→ **TRY IT**
Once you have found the line with "## How to run solutions" in the records below, retype it and every line after it to the end exactly, with no pictures and nothing more.

→ **Data items**
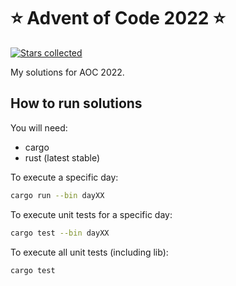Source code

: # ⭐️ Advent of Code 2022 ⭐️
[![Stars collected](https://shields.io/static/v1?label=stars%20collected&message=16%20⭐&color=blue)]()

My solutions for AOC 2022.

## How to run solutions

You will need:
- cargo
- rust (latest stable)
  
To execute a specific day:
 
```bash
cargo run --bin dayXX
```

To execute unit tests for a specific day:

```bash
cargo test --bin dayXX
```

To execute all unit tests (including lib):

```bash
cargo test
```

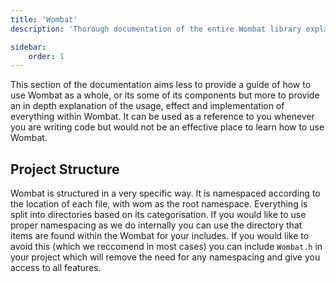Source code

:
 ```yaml
---
title: 'Wombat'
description: 'Thorough documentation of the entire Wombat library explaining usage and implementation'

sidebar:
    order: 1
---
```


This section of the documentation aims less to provide a guide of how to use Wombat as a whole, or its some of its components but more to provide an in depth explanation of the usage, effect and implementation of everything within Wombat. It can be used as a reference to you whenever you are writing code but would not be an effective place to learn how to use Wombat.

## Project Structure
Wombat is structured in a very specific way. It is namespaced according to the location of each file, with wom as the root namespace. Everything is split into directories based on its categorisation. If you would like to use proper namespacing as we do internally you can use the directory that items are found within the Wombat for your includes. If you would like to avoid this (which we reccomend in most cases) you can include `Wombat.h` in your project which will remove the need for any namespacing and give you access to all features. 

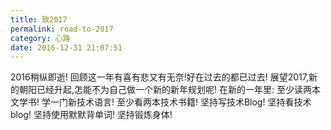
 ```yaml
---
title: 致2017
permalink: road-to-2017 
category: 心路
date: 2016-12-31 21:07:51
---
```

2016稍纵即逝!
回顾这一年有喜有悲又有无奈!好在过去的都已过去!
展望2017,新的朝阳已经升起,怎能不为自己做一个新的新年规划呢!
在新的一年里:
至少读两本文学书!
学一门新技术语言!
至少看两本技术书籍!
坚持写技术Blog!
坚持看技术blog!
坚持使用默默背单词!
坚持锻炼身体!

→ **RESPONSE TO THIS EXERCISE**
## How to run solutions

You will need:
- cargo
- rust (latest stable)
  
To execute a specific day:
 
```bash
cargo run --bin dayXX
```

To execute unit tests for a specific day:

```bash
cargo test --bin dayXX
```

To execute all unit tests (including lib):

```bash
cargo test
```

Source code

:
 ```yaml
---
title: 'Wombat'
description: 'Thorough documentation of the entire Wombat library explaining usage and implementation'

sidebar:
    order: 1
---
```


This section of the documentation aims less to provide a guide of how to use Wombat as a whole, or its some of its components but more to provide an in depth explanation of the usage, effect and implementation of everything within Wombat. It can be used as a reference to you whenever you are writing code but would not be an effective place to learn how to use Wombat.

## Project Structure
Wombat is structured in a very specific way. It is namespaced according to the location of each file, with wom as the root namespace. Everything is split into directories based on its categorisation. If you would like to use proper namespacing as we do internally you can use the directory that items are found within the Wombat for your includes. If you would like to avoid this (which we reccomend in most cases) you can include `Wombat.h` in your project which will remove the need for any namespacing and give you access to all features. 

 ```yaml
---
title: 致2017
permalink: road-to-2017 
category: 心路
date: 2016-12-31 21:07:51
---
```

2016稍纵即逝!
回顾这一年有喜有悲又有无奈!好在过去的都已过去!
展望2017,新的朝阳已经升起,怎能不为自己做一个新的新年规划呢!
在新的一年里:
至少读两本文学书!
学一门新技术语言!
至少看两本技术书籍!
坚持写技术Blog!
坚持看技术blog!
坚持使用默默背单词!
坚持锻炼身体!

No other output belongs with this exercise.